QED: A Framework and Dataset for Explanations in Question Answering
This work addresses the need for debuggability and trust in QA systems, though it is incremental as it builds on existing datasets and methods.
The authors tackled the problem of making question answering systems more transparent by proposing QED, a framework for generating explanations based on formal semantics, and created an annotated dataset from Google Natural Questions. They reported that training on QED data improved QA performance and that explanations helped untrained raters spot errors in a neural QA baseline.

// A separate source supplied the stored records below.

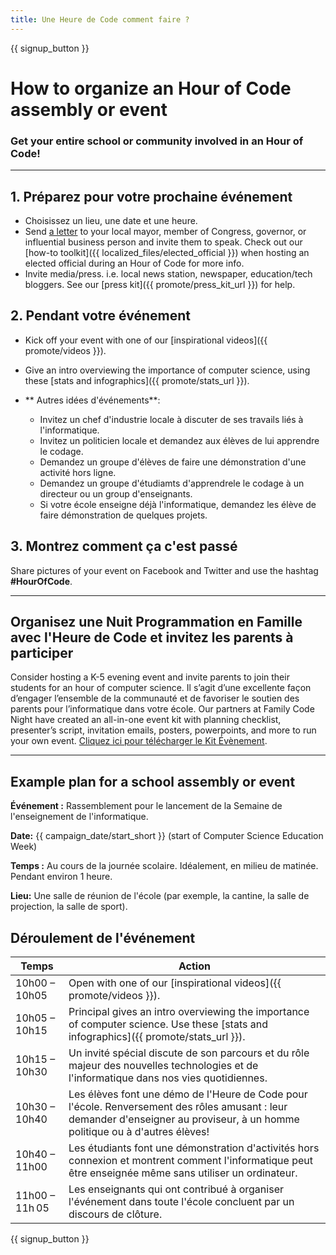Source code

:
 ```yaml
---
title: Une Heure de Code comment faire ?
---
```


{{ signup_button }}

# How to organize an Hour of Code assembly or event

### Get your entire school or community involved in an Hour of Code!

* * *

## 1. Préparez pour votre prochaine événement

- Choisissez un lieu, une date et une heure.
- Send [a letter](https://hourofcode.com/promote/resources#sample-emails) to your local mayor, member of Congress, governor, or influential business person and invite them to speak. Check out our [how-to toolkit]({{ localized_files/elected_official }}) when hosting an elected official during an Hour of Code for more info.
- Invite media/press. i.e. local news station, newspaper, education/tech bloggers. See our [press kit]({{ promote/press_kit_url }}) for help.

## 2. Pendant votre événement

- Kick off your event with one of our [inspirational videos]({{ promote/videos }}).
- Give an intro overviewing the importance of computer science, using these [stats and infographics]({{ promote/stats_url }}).   
      
    
- ** Autres idées d'événements**: 
    - Invitez un chef d'industrie locale à discuter de ses travails liés à l'informatique.
    - Invitez un politicien locale et demandez aux élèves de lui apprendre le codage.
    - Demandez un groupe d'élèves de faire une démonstration d'une activité hors ligne.
    - Demandez un groupe d'étudiamts d'apprendrele le codage à un directeur ou un group d'enseignants.
    - Si votre école enseigne déjà l'informatique, demandez les élève de faire démonstration de quelques projets.

## 3. Montrez comment ça c'est passé

Share pictures of your event on Facebook and Twitter and use the hashtag **#HourOfCode**.

* * *

## Organisez une Nuit Programmation en Famille avec l'Heure de Code et invitez les parents à participer

Consider hosting a K-5 evening event and invite parents to join their students for an hour of computer science. Il s’agit d’une excellente façon d’engager l’ensemble de la communauté et de favoriser le soutien des parents pour l’informatique dans votre école. Our partners at Family Code Night have created an all-in-one event kit with planning checklist, presenter’s script, invitation emails, posters, powerpoints, and more to run your own event. [Cliquez ici pour télécharger le Kit Évènement](http://www.familycodenight.org/DownloadCodeDotOrg.html).

* * *

## Example plan for a school assembly or event

**Événement :** Rassemblement pour le lancement de la Semaine de l'enseignement de l'informatique.

**Date:** {{ campaign_date/start_short }} (start of Computer Science Education Week)

**Temps :** Au cours de la journée scolaire. Idéalement, en milieu de matinée. Pendant environ 1 heure.

**Lieu:** Une salle de réunion de l'école (par exemple, la cantine, la salle de projection, la salle de sport).

## Déroulement de l'événement

| Temps          | Action                                                                                                                                                                        |
| -------------- | ----------------------------------------------------------------------------------------------------------------------------------------------------------------------------- |
| 10h00 – 10h05  | Open with one of our [inspirational videos]({{ promote/videos }}).                                                                                                            |
| 10h05 – 10h15  | Principal gives an intro overviewing the importance of computer science. Use these [stats and infographics]({{ promote/stats_url }}).                                         |
| 10h15 – 10h30  | Un invité spécial discute de son parcours et du rôle majeur des nouvelles technologies et de l'informatique dans nos vies quotidiennes.                                       |
| 10h30 – 10h40  | Les élèves font une démo de l'Heure de Code pour l'école. Renversement des rôles amusant : leur demander d'enseigner au proviseur, à un homme politique ou à d'autres élèves! |
| 10h40 – 11h00  | Les étudiants font une démonstration d'activités hors connexion et montrent comment l'informatique peut être enseignée même sans utiliser un ordinateur.                      |
| 11h00 – 11h 05 | Les enseignants qui ont contribué à organiser l'événement dans toute l'école concluent par un discours de clôture.                                                            |

{{ signup_button }}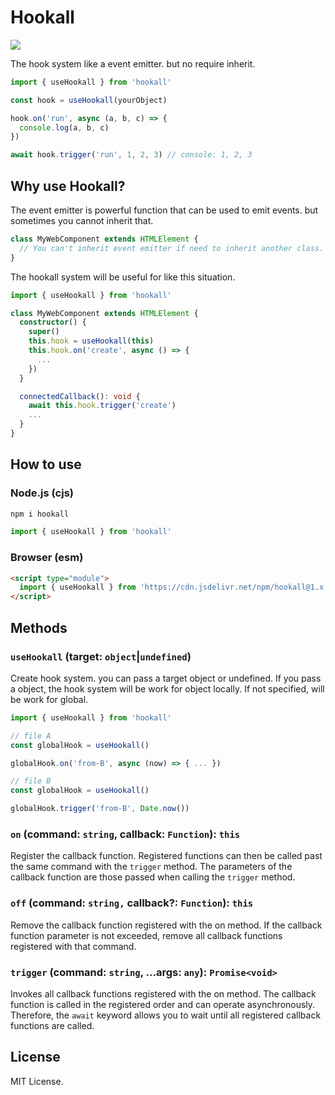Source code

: # Hookall

[![](https://data.jsdelivr.com/v1/package/npm/hookall/badge)](https://www.jsdelivr.com/package/npm/hookall)

The hook system like a event emitter. but no require inherit.

```typescript
import { useHookall } from 'hookall'

const hook = useHookall(yourObject)

hook.on('run', async (a, b, c) => {
  console.log(a, b, c)
})

await hook.trigger('run', 1, 2, 3) // console: 1, 2, 3
```

## Why use Hookall?

The event emitter is powerful function that can be used to emit events. but sometimes you cannot inherit that.

```typescript
class MyWebComponent extends HTMLElement {
  // You can't inherit event emitter if need to inherit another class.
}
```

The hookall system will be useful for like this situation.

```typescript
import { useHookall } from 'hookall'

class MyWebComponent extends HTMLElement {
  constructor() {
    super()
    this.hook = useHookall(this)
    this.hook.on('create', async () => {
      ...
    })
  }

  connectedCallback(): void {
    await this.hook.trigger('create')
    ...
  }
}
```

## How to use

### Node.js (cjs)

```bash
npm i hookall
```

```typescript
import { useHookall } from 'hookall'
```

### Browser (esm)

```html
<script type="module">
  import { useHookall } from 'https://cdn.jsdelivr.net/npm/hookall@1.x.x/dist/esm/index.js'
</script>
```

## Methods

### `useHookall` (target: `object`|`undefined`)

Create hook system. you can pass a target object or undefined. If you pass a object, the hook system will be work for object locally. If not specified, will be work for global.

```typescript
import { useHookall } from 'hookall'

// file A
const globalHook = useHookall()

globalHook.on('from-B', async (now) => { ... })

// file B
const globalHook = useHookall()

globalHook.trigger('from-B', Date.now())
```

### `on` (command: `string`, callback: `Function`): `this`

Register the callback function. Registered functions can then be called past the same command with the `trigger` method. The parameters of the callback function are those passed when calling the `trigger` method.

### `off` (command: `string,` callback?: `Function`): `this`

Remove the callback function registered with the on method. If the callback function parameter is not exceeded, remove all callback functions registered with that command.

### `trigger` (command: `string`, ...args: `any`): `Promise<void>`

Invokes all callback functions registered with the on method. The callback function is called in the registered order and can operate asynchronously. Therefore, the `await` keyword allows you to wait until all registered callback functions are called.

## License

MIT License.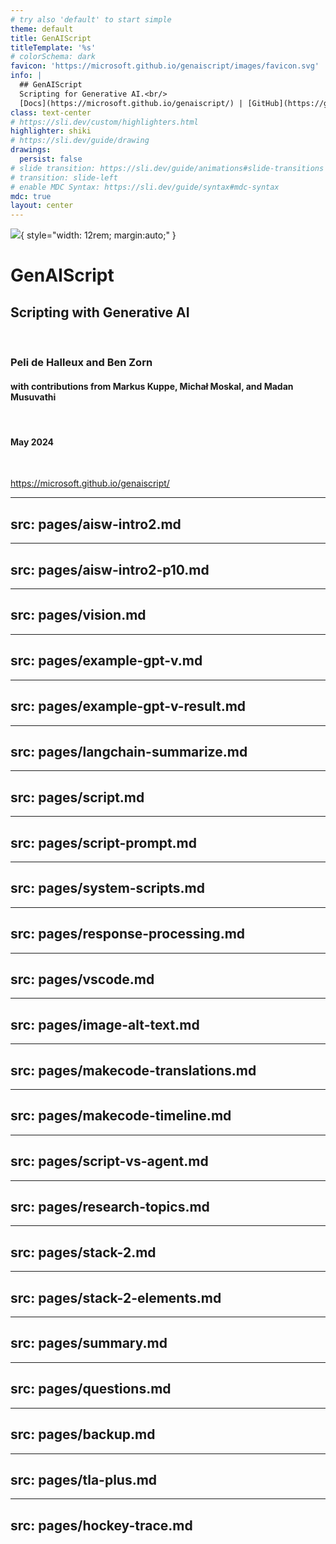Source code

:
 ```yaml
---
# try also 'default' to start simple
theme: default
title: GenAIScript
titleTemplate: '%s'
# colorSchema: dark
favicon: 'https://microsoft.github.io/genaiscript/images/favicon.svg'
info: |
  ## GenAIScript
  Scripting for Generative AI.<br/>
  [Docs](https://microsoft.github.io/genaiscript/) | [GitHub](https://github.com/microsoft/genaiscript/)
class: text-center
# https://sli.dev/custom/highlighters.html
highlighter: shiki
# https://sli.dev/guide/drawing
drawings:
  persist: false
# slide transition: https://sli.dev/guide/animations#slide-transitions
# transition: slide-left
# enable MDC Syntax: https://sli.dev/guide/syntax#mdc-syntax
mdc: true
layout: center
---
```


![](https://microsoft.github.io/genaiscript/images/favicon.svg){ style="width: 12rem; margin:auto;" }

# GenAIScript

## Scripting with Generative AI

<br/>

### Peli de Halleux and Ben Zorn
#### with contributions from Markus Kuppe, Michał Moskal, and Madan Musuvathi
<br/>

#### May 2024

<br/>

https://microsoft.github.io/genaiscript/

---
src: pages/aisw-intro2.md
---

---
src: pages/aisw-intro2-p10.md
---

---
src: pages/vision.md
---

---
src: pages/example-gpt-v.md
---

---
src: pages/example-gpt-v-result.md
---

---
src: pages/langchain-summarize.md
---

---
src: pages/script.md
---

---
src: pages/script-prompt.md
---

---
src: pages/system-scripts.md
---

---
src: pages/response-processing.md
---

---
src: pages/vscode.md
---

---
src: pages/image-alt-text.md
---

---
src: pages/makecode-translations.md
---

---
src: pages/makecode-timeline.md
---

---
src: pages/script-vs-agent.md
---

---
src: pages/research-topics.md
---

---
src: pages/stack-2.md
---

---
src: pages/stack-2-elements.md
---

---
src: pages/summary.md
---

---
src: pages/questions.md
---

---
src: pages/backup.md
---



---
src: pages/tla-plus.md
---

---
src: pages/hockey-trace.md
---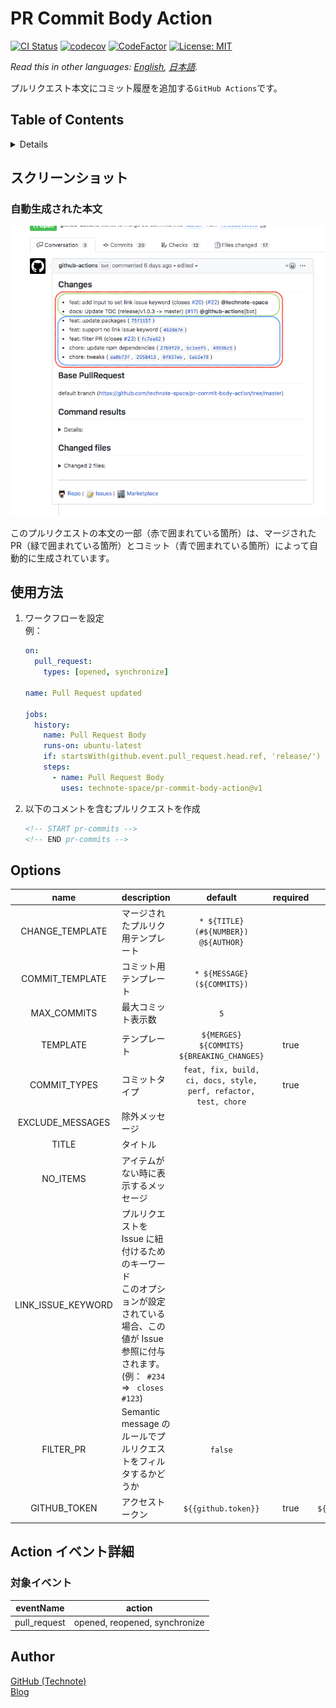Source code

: # PR Commit Body Action

[![CI Status](https://github.com/technote-space/pr-commit-body-action/workflows/CI/badge.svg)](https://github.com/technote-space/pr-commit-body-action/actions)
[![codecov](https://codecov.io/gh/technote-space/pr-commit-body-action/branch/master/graph/badge.svg)](https://codecov.io/gh/technote-space/pr-commit-body-action)
[![CodeFactor](https://www.codefactor.io/repository/github/technote-space/pr-commit-body-action/badge)](https://www.codefactor.io/repository/github/technote-space/pr-commit-body-action)
[![License: MIT](https://img.shields.io/badge/License-MIT-blue.svg)](https://github.com/technote-space/pr-commit-body-action/blob/master/LICENSE)

*Read this in other languages: [English](README.md), [日本語](README.ja.md).*

プルリクエスト本文にコミット履歴を追加する`GitHub Actions`です。

## Table of Contents

<!-- START doctoc generated TOC please keep comment here to allow auto update -->
<!-- DON'T EDIT THIS SECTION, INSTEAD RE-RUN doctoc TO UPDATE -->
<details>
<summary>Details</summary>

- [スクリーンショット](#%E3%82%B9%E3%82%AF%E3%83%AA%E3%83%BC%E3%83%B3%E3%82%B7%E3%83%A7%E3%83%83%E3%83%88)
  - [自動生成された本文](#%E8%87%AA%E5%8B%95%E7%94%9F%E6%88%90%E3%81%95%E3%82%8C%E3%81%9F%E6%9C%AC%E6%96%87)
- [使用方法](#%E4%BD%BF%E7%94%A8%E6%96%B9%E6%B3%95)
- [Options](#options)
- [Action イベント詳細](#action-%E3%82%A4%E3%83%99%E3%83%B3%E3%83%88%E8%A9%B3%E7%B4%B0)
  - [対象イベント](#%E5%AF%BE%E8%B1%A1%E3%82%A4%E3%83%99%E3%83%B3%E3%83%88)
- [Author](#author)

</details>
<!-- END doctoc generated TOC please keep comment here to allow auto update -->

## スクリーンショット
### 自動生成された本文
![pr-body](https://raw.githubusercontent.com/technote-space/pr-commit-body-action/images/pr-body.png)

このプルリクエストの本文の一部（赤で囲まれている箇所）は、マージされたPR（緑で囲まれている箇所）とコミット（青で囲まれている箇所）によって自動的に生成されています。

## 使用方法
1. ワークフローを設定  
    例：
    ```yaml
    on:
      pull_request:
        types: [opened, synchronize]
    
    name: Pull Request updated
    
    jobs:
      history:
        name: Pull Request Body
        runs-on: ubuntu-latest
        if: startsWith(github.event.pull_request.head.ref, 'release/')
        steps:
          - name: Pull Request Body
            uses: technote-space/pr-commit-body-action@v1
    ```
1. 以下のコメントを含むプルリクエストを作成
    ```markdown
    <!-- START pr-commits -->
    <!-- END pr-commits -->
    ```

## Options
| name | description | default | required | e.g. |
|:---:|:---|:---:|:---:|:---:|
|CHANGE_TEMPLATE|マージされたプルリク用テンプレート|`* ${TITLE} (#${NUMBER}) @${AUTHOR}`| |`- ${TITLE}`|
|COMMIT_TEMPLATE|コミット用テンプレート|`* ${MESSAGE} (${COMMITS})`| |`- ${MESSAGE}`|
|MAX_COMMITS|最大コミット表示数|`5`| |`3`|
|TEMPLATE|テンプレート|`${MERGES}`<br>`${COMMITS}`<br>`${BREAKING_CHANGES}`|true|`${MERGES}`|
|COMMIT_TYPES|コミットタイプ|`feat, fix, build, ci, docs, style, perf, refactor, test, chore`|true|`feat, fix, chore`|
|EXCLUDE_MESSAGES|除外メッセージ| | |`tweaks`|
|TITLE|タイトル| | |`Changes:`|
|NO_ITEMS|アイテムがない時に表示するメッセージ| | |`- no item`|
|LINK_ISSUE_KEYWORD|プルリクエストを Issue に紐付けるためのキーワード<br>このオプションが設定されている場合、この値が Issue 参照に付与されます。<br>(例：` #234` => ` closes #123`)| | |`closes`|
|FILTER_PR|Semantic message のルールでプルリクエストをフィルタするかどうか|`false`| |`true`|
|GITHUB_TOKEN|アクセストークン|`${{github.token}}`|true|`${{secrets.ACCESS_TOKEN}}`|

## Action イベント詳細
### 対象イベント
| eventName | action |
|:---:|:---:|
|pull_request|opened, reopened, synchronize|

## Author
[GitHub (Technote)](https://github.com/technote-space)  
[Blog](https://technote.space)
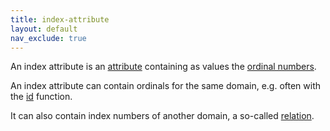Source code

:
 ```yaml
---
title: index-attribute
layout: default
nav_exclude: true
---
```

An index attribute is an [attribute](attribute) containing as values the [ordinal numbers](wikipedia:Ordinal_number "wikilink").

An index attribute can contain ordinals for the same domain, e.g. often with the [id](id) function.

It can also contain index numbers of another domain, a so-called [relation](relation).
  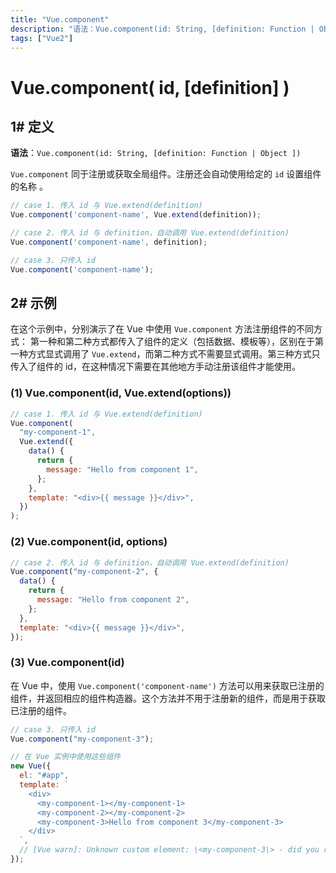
 ```yaml
---
title: "Vue.component"
description: "语法：Vue.component(id: String, [definition: Function | Object ])" 
tags: ["Vue2"]
---
```


# Vue.component( id, [definition] )

## 1# 定义

**语法**：`Vue.component(id: String, [definition: Function | Object ])`

 `Vue.component` 同于注册或获取全局组件。注册还会自动使用给定的 `id` 设置组件的名称 。

```js
// case 1. 传入 id 与 Vue.extend(definition)
Vue.component('component-name', Vue.extend(definition));

// case 2. 传入 id 与 definition，自动调用 Vue.extend(definition)
Vue.component('component-name', definition);

// case 3. 只传入 id
Vue.component('component-name');
```

## 2# 示例

在这个示例中，分别演示了在 Vue 中使用 `Vue.component` 方法注册组件的不同方式： 第一种和第二种方式都传入了组件的定义（包括数据、模板等），区别在于第一种方式显式调用了 `Vue.extend`，而第二种方式不需要显式调用。第三种方式只传入了组件的 id，在这种情况下需要在其他地方手动注册该组件才能使用。 

### (1) Vue.component(id, Vue.extend(options))

```js
// case 1. 传入 id 与 Vue.extend(definition)
Vue.component(
  "my-component-1",
  Vue.extend({
    data() {
      return {
        message: "Hello from component 1",
      };
    },
    template: "<div>{{ message }}</div>",
  })
);
```

### (2) Vue.component(id, options)


```js
// case 2. 传入 id 与 definition，自动调用 Vue.extend(definition)
Vue.component("my-component-2", {
  data() {
    return {
      message: "Hello from component 2",
    };
  },
  template: "<div>{{ message }}</div>",
});
```

### (3) Vue.component(id)

在 Vue 中，使用 `Vue.component('component-name')` 方法可以用来获取已注册的组件，并返回相应的组件构造器。这个方法并不用于注册新的组件，而是用于获取已注册的组件。 

```js
// case 3. 只传入 id
Vue.component("my-component-3");

// 在 Vue 实例中使用这些组件
new Vue({
  el: "#app",
  template: `
    <div>
      <my-component-1></my-component-1>
      <my-component-2></my-component-2>
      <my-component-3>Hello from component 3</my-component-3>
    </div>
  `,
  // [Vue warn]: Unknown custom element: \<my-component-3\> - did you register the component correctly
});
```
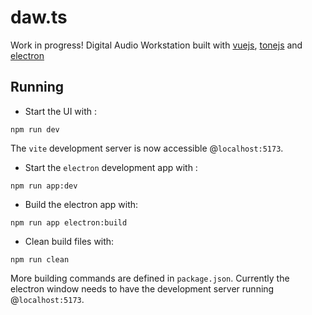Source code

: # daw.ts

Work in progress!
Digital Audio Workstation built with [vuejs](https://vuejs.org/), [tonejs](https://tonejs.github.io/) and [electron](https://www.electronjs.org/)

## Running
- Start the UI with :
```commandline
npm run dev
```
The `vite` development server is now accessible @`localhost:5173`.

- Start the `electron` development app with :
```commandline
npm run app:dev
```
- Build the electron app with:
```commandline
npm run app electron:build
```
- Clean build files with:
```commandline
npm run clean
```

More building commands are defined in `package.json`.
Currently the electron window needs to have the development server running @`localhost:5173`.
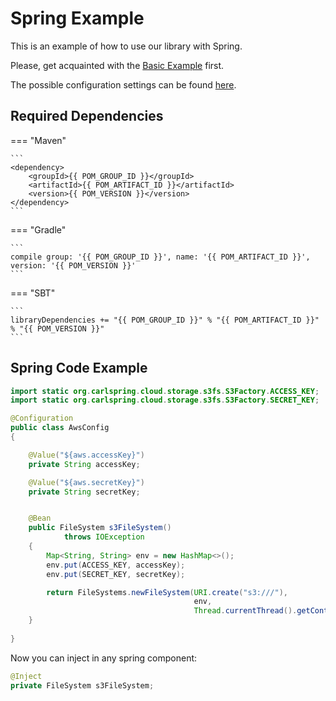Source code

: # Spring Example

This is an example of how to use our library with Spring.

Please, get acquainted with the [Basic Example] first.

The possible configuration settings can be found [here][Configuration Options].

## Required Dependencies

=== "Maven" 
    
    ```
    <dependency>
        <groupId>{{ POM_GROUP_ID }}</groupId>
        <artifactId>{{ POM_ARTIFACT_ID }}</artifactId>
        <version>{{ POM_VERSION }}</version>
    </dependency>
    ```

=== "Gradle"
    
    ```
    compile group: '{{ POM_GROUP_ID }}', name: '{{ POM_ARTIFACT_ID }}', version: '{{ POM_VERSION }}'
    ```

=== "SBT"
    
    ```
    libraryDependencies += "{{ POM_GROUP_ID }}" % "{{ POM_ARTIFACT_ID }}" % "{{ POM_VERSION }}"
    ```

## Spring Code Example

```java
import static org.carlspring.cloud.storage.s3fs.S3Factory.ACCESS_KEY;
import static org.carlspring.cloud.storage.s3fs.S3Factory.SECRET_KEY;

@Configuration
public class AwsConfig
{

    @Value("${aws.accessKey}")
    private String accessKey;

    @Value("${aws.secretKey}")
    private String secretKey;


    @Bean
    public FileSystem s3FileSystem()
            throws IOException
    {
        Map<String, String> env = new HashMap<>();
        env.put(ACCESS_KEY, accessKey);
        env.put(SECRET_KEY, secretKey);

        return FileSystems.newFileSystem(URI.create("s3:///"),
                                         env,
                                         Thread.currentThread().getContextClassLoader());
    }
    
}
```

Now you can inject in any spring component:

```java
@Inject
private FileSystem s3FileSystem;
```

[<--# Links -->]: #
[Basic Example]: ./basic-example.md
[Configuration Options]: ../configuration-options.md
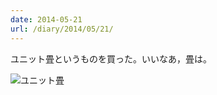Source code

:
 ```yaml
---
date: 2014-05-21
url: /diary/2014/05/21/
---
```


ユニット畳というものを買った。いいなあ，畳は。

![ユニット畳](http://instagram.com/p/oTAwW2yLgl/media?size=l "ユニット畳")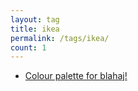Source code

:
 ```yaml
---
layout: tag
title: ikea
permalink: /tags/ikea/
count: 1
---
```


- [Colour palette for blahaj!](https://joelsgp.github.io/editing/2021/12/11/blahaj-swatches.html)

A question answering system that in addition to providing an answer provides an explanation of the reasoning that leads to that answer has potential advantages in terms of debuggability, extensibility and trust. To this end, we propose QED, a linguistically informed, extensible framework for explanations in question answering. A QED explanation specifies the relationship between a question and answer according to formal semantic notions such as referential equality, sentencehood, and entailment. We describe and publicly release an expert-annotated dataset of QED explanations built upon a subset of the Google Natural Questions dataset, and report baseline models on two tasks -- post-hoc explanation generation given an answer, and joint question answering and explanation generation. In the joint setting, a promising result suggests that training on a relatively small amount of QED data can improve question answering. In addition to describing the formal, language-theoretic motivations for the QED approach, we describe a large user study showing that the presence of QED explanations significantly improves the ability of untrained raters to spot errors made by a strong neural QA baseline.